Colère et indignation ont fusé de toute part après des propos tenus par la romanicère française Christine Angot sur l’esclavage colonial et la shoah. L‘écrivaine s’est aventurée à faire une comparaison entre ces deux périodes lugubres de l’humanité.

Plus de 900 saisines de téléspectateurs surchauffés par les propos de la romancière ont été reçues par le Conseil supérieur de l’audiovisuel (CSA). Ces téléspectateurs n’ont pas du tout digéré les paroles d’Angot, qui participait samedi soir à l‘émission ‘‘On n’est pas couché’‘ sur la chaîne de télévision France 2.

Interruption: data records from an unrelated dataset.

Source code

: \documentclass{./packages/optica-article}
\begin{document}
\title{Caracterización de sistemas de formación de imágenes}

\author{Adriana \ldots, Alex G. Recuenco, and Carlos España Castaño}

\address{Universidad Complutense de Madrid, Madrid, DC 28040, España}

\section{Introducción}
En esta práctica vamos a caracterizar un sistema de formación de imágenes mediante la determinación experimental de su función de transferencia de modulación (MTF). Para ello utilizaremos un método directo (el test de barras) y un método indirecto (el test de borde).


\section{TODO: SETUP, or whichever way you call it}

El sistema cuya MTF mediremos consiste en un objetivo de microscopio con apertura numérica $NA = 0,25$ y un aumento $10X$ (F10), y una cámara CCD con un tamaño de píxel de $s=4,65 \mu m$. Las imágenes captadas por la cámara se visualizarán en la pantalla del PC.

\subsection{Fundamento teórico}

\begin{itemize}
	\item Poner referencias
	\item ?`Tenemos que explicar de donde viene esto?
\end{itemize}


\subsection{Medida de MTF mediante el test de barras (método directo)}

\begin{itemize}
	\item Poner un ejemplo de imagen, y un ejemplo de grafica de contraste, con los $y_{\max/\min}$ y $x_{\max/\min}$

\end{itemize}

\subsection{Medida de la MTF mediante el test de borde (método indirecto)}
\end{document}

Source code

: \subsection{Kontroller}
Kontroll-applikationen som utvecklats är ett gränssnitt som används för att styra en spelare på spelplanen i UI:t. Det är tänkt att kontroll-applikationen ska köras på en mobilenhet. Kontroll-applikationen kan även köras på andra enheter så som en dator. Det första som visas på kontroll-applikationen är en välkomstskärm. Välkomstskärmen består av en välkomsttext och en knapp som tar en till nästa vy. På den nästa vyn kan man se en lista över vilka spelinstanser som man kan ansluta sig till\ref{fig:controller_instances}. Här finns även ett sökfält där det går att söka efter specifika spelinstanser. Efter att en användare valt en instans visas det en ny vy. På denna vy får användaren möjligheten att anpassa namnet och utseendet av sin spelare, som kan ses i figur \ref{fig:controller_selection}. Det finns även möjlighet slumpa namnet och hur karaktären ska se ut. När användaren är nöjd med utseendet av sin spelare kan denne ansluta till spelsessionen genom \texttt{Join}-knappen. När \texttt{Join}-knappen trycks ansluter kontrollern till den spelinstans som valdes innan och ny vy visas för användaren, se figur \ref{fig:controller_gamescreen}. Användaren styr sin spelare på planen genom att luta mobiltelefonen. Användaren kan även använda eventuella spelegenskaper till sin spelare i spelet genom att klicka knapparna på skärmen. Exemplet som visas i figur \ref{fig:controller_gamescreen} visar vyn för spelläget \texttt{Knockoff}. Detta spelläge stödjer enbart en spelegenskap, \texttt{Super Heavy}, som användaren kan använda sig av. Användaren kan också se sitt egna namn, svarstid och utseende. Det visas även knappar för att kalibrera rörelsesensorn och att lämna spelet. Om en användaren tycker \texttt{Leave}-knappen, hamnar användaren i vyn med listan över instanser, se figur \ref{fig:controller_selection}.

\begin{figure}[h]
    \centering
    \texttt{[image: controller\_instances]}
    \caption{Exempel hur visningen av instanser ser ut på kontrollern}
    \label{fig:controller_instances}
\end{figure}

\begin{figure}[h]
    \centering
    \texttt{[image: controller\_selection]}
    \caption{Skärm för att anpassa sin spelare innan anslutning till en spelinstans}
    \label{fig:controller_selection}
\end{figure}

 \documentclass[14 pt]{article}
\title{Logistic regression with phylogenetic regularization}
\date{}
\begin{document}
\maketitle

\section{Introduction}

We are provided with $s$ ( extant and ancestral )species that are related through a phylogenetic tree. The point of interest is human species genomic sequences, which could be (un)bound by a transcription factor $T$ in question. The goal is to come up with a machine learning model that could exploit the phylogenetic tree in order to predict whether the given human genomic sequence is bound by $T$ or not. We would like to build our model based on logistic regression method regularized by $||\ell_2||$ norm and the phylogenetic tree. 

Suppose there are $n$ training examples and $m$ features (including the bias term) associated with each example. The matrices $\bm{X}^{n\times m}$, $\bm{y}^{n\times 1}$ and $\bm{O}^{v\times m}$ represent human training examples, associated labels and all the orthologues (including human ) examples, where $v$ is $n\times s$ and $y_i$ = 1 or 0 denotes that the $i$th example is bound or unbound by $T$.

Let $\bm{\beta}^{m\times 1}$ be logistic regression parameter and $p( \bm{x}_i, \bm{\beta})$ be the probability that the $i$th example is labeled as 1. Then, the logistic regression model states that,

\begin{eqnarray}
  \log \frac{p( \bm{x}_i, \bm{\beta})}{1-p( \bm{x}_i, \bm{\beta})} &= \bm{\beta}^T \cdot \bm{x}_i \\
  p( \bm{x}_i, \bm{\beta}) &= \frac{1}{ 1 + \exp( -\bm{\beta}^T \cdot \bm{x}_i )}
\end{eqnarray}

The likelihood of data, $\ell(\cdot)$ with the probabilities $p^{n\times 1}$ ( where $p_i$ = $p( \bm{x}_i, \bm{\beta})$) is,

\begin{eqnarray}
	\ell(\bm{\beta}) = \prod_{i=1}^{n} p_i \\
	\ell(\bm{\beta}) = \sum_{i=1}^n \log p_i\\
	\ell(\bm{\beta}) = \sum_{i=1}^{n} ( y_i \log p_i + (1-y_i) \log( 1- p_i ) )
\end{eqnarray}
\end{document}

Faisant une comparaison entre l’esclavage des Noirs et le génocide des Juifs, la romancière a affirmé que ce n‘était “pas vrai que les traumatismes sont les mêmes, que les souffrances infligées aux peuples sont les mêmes”.

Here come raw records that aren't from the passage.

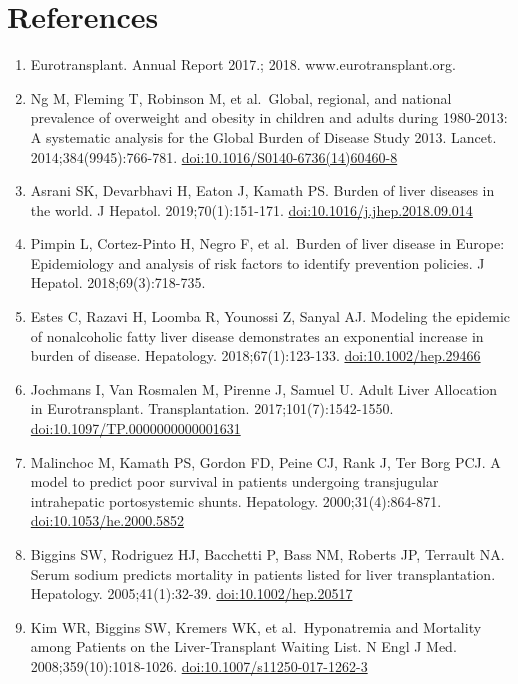 \documentclass[11pt,english,]{book} %
\providecommand{\tightlist}{%
  \setlength{\itemsep}{0pt}\setlength{\parskip}{0pt}}
\begin{document}
\newpage
\linespread{1}
\small

\hypertarget{references-1}{%
\section*{References}\label{references-1}}

\begin{enumerate}
\def\labelenumi{\arabic{enumi}.}
\tightlist
\item
  Eurotransplant. Annual Report 2017.; 2018. www.eurotransplant.org.
\item
  Ng M, Fleming T, Robinson M, et al.~Global, regional, and national prevalence of overweight and obesity in children and adults during 1980-2013: A systematic analysis for the Global Burden of Disease Study 2013. Lancet. 2014;384(9945):766-781. \url{doi:10.1016/S0140-6736(14)60460-8}
\item
  Asrani SK, Devarbhavi H, Eaton J, Kamath PS. Burden of liver diseases in the world. J Hepatol. 2019;70(1):151-171. \url{doi:10.1016/j.jhep.2018.09.014}
\item
  Pimpin L, Cortez-Pinto H, Negro F, et al.~Burden of liver disease in Europe: Epidemiology and analysis of risk factors to identify prevention policies. J Hepatol. 2018;69(3):718-735.
\item
  Estes C, Razavi H, Loomba R, Younossi Z, Sanyal AJ. Modeling the epidemic of nonalcoholic fatty liver disease demonstrates an exponential increase in burden of disease. Hepatology. 2018;67(1):123-133. \url{doi:10.1002/hep.29466}
\item
  Jochmans I, Van Rosmalen M, Pirenne J, Samuel U. Adult Liver Allocation in Eurotransplant. Transplantation. 2017;101(7):1542-1550. \url{doi:10.1097/TP.0000000000001631}
\item
  Malinchoc M, Kamath PS, Gordon FD, Peine CJ, Rank J, Ter Borg PCJ. A model to predict poor survival in patients undergoing transjugular intrahepatic portosystemic shunts. Hepatology. 2000;31(4):864-871. \url{doi:10.1053/he.2000.5852}
\item
  Biggins SW, Rodriguez HJ, Bacchetti P, Bass NM, Roberts JP, Terrault NA. Serum sodium predicts mortality in patients listed for liver transplantation. Hepatology. 2005;41(1):32-39. \url{doi:10.1002/hep.20517}
\item
  Kim WR, Biggins SW, Kremers WK, et al.~Hyponatremia and Mortality among Patients on the Liver-Transplant Waiting List. N Engl J Med. 2008;359(10):1018-1026. \url{doi:10.1007/s11250-017-1262-3}

\end{enumerate}
\end{document}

Poursuivant dans son raisonnement, elle a laissé entendre ceci :

“Le but avec les Juifs pendant la guerre, cela a bien été de les exterminer, c’est-à-dire de les tuer, et ça introduit une différence fondamentale (…) avec l’esclavage des Noirs (…) où c‘était exactement le contraire. L’idée, c‘était au contraire qu’ils soient en pleine forme, qu’ils soient en bonne santé, pour pouvoir les vendre et qu’ils soient commercialisables”.

Et comme il fallait s’y attendre, les réactions n’ont pas attendu le changement de saison pour fuser de toute part. De telles paroles “sont susceptibles d‘être qualifiées de révisionnistes et de négationnistes des crimes contre l’humanité qu’ont été la traite négrière et l’esclavage colonial”, s’est exprimé ce mardi Olivier Serva, député de l‘île de La Guadeloupe, dans les Antilles françaises.

Ne s’arrêtant pas en si bon chemin, le député ajoute :

Pluie de réactions après les propos de la romancière
“En sus de la relativisation des souffrances endurées pendant plus de quatre siècles par les victimes de la traite négrière et de l’esclavage colonial, ces propos inadmissibles ravivent une concurrence des mémoires que le travail commun des associations était parvenu à apaiser”, révélant au passage sa volonté de voir ‘‘une condamnation judiciaire” sanctionner les paroles de la romancière.

S’ajoutent à la réaction d’Olivier Serva celle du conseil représentatif des Français d’Outre-mer, de la coordination des associations d’Outre-mer (Caom) et du comité Marche du 23 mai 1998 (date d’une grande marche silencieuse de 40.000 personnes à Paris en la mémoire des victimes de l’esclavage, NDLR). Toutes ces entités se sont exprimées par le canal d’un communiqué commun, qualifiant d’“absurdes” les propos de Christine Angot.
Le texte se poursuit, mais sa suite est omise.